我用于持续改进代码库的 LLM 提示
发布: (2025年12月14日 GMT+8 02:41)
3 min read
原文: Dev.to
Source: Dev.to

与其让 LLM 生成 大块代码,我更倾向于把它们当作 代码库清洁工:执行小而专注的任务,频繁运行,随着时间的推移产生叠加效应。
下面是我经常使用的 可直接复制粘贴的提示。
Prompts
1. Remove Dead Code
Find unused files, functions, exports, imports, and variables.
Explain why each is safe to remove and note any risk.
2. Improve Naming
Rename variables, functions, and classes to better reflect intent.
Optimize for clarity and readability, not brevity.
3. Reduce Cyclomatic Complexity
Identify overly complex functions and simplify logic.
Prefer early returns, smaller functions, and clearer control flow.
4. Close Coverage Gaps
Scan test coverage output.
Find uncovered lines and write focused unit tests that validate behavior.
5. Document the Why
Add documentation explaining *why* this code exists and what tradeoffs were made.
Do not describe what the code does line‑by‑line.

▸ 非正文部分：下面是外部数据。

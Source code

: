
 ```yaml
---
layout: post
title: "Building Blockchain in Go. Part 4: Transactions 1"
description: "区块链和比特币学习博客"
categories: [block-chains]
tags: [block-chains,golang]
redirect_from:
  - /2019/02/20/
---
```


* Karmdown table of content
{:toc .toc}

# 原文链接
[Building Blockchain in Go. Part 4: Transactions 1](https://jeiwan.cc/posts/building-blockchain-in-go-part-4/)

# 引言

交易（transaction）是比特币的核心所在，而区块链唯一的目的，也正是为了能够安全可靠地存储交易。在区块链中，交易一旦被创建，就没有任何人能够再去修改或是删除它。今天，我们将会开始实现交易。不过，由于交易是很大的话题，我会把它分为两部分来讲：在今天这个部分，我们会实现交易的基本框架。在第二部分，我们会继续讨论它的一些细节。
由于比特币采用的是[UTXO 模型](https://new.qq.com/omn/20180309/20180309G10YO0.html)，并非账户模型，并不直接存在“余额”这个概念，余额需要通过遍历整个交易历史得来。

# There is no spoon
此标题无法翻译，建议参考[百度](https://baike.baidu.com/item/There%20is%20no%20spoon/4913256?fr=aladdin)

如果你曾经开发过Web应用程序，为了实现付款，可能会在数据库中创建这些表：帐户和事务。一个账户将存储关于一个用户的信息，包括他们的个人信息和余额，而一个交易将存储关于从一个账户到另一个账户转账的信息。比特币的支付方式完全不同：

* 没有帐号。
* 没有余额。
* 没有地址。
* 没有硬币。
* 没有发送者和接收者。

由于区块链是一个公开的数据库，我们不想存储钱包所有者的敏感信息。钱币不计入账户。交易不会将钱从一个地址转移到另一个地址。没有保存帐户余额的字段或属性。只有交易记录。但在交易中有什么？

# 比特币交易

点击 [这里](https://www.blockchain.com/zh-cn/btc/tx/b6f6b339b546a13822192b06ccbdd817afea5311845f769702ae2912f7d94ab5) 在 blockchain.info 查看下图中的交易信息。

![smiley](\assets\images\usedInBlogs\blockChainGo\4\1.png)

6. Identify Responsibility Leaks
Find functions or components doing more than one job.
Suggest how to split responsibilities cleanly.
7. Improve Error Handling
Review error handling paths.
Ensure errors are meaningful, actionable, and consistently handled.
8. Normalize Patterns
Identify inconsistent patterns (naming, structure, async handling).
Recommend a single, consistent approach.
9. Flag Hidden Coupling
Detect tight coupling between modules or layers.
Suggest abstractions or boundaries to reduce blast radius.
10. Improve Readability Without Refactors
Improve formatting, ordering, and small structure changes only.
No architectural rewrites.
Why This Works
这些提示具备:
- 小巧
- 可重复
- 低风险
- 高杠杆
它们把 LLM 变成 持续改进的代理,而不是代码生成器。
A Note on Code Review
在生成此类更改时,要频繁提交并保持每次改动都很小。这样可以让审查更容易,限制影响范围,并确保在出现问题时能够随时回滚到已知的良好状态。
Agents with GitHub
GitHub 正在朝着这个方向前进——在其主页直接展示基于代理的工作流,并将其集成到 issue、PR 和代码审查中。
Code Acceleration
开发速度正在加快。为了跟上节奏,我们需要尽可能降低摩擦。随着我们编写和审查的代码量激增,可读性变得不可妥协——这些提示正是帮助强化可读性的利器。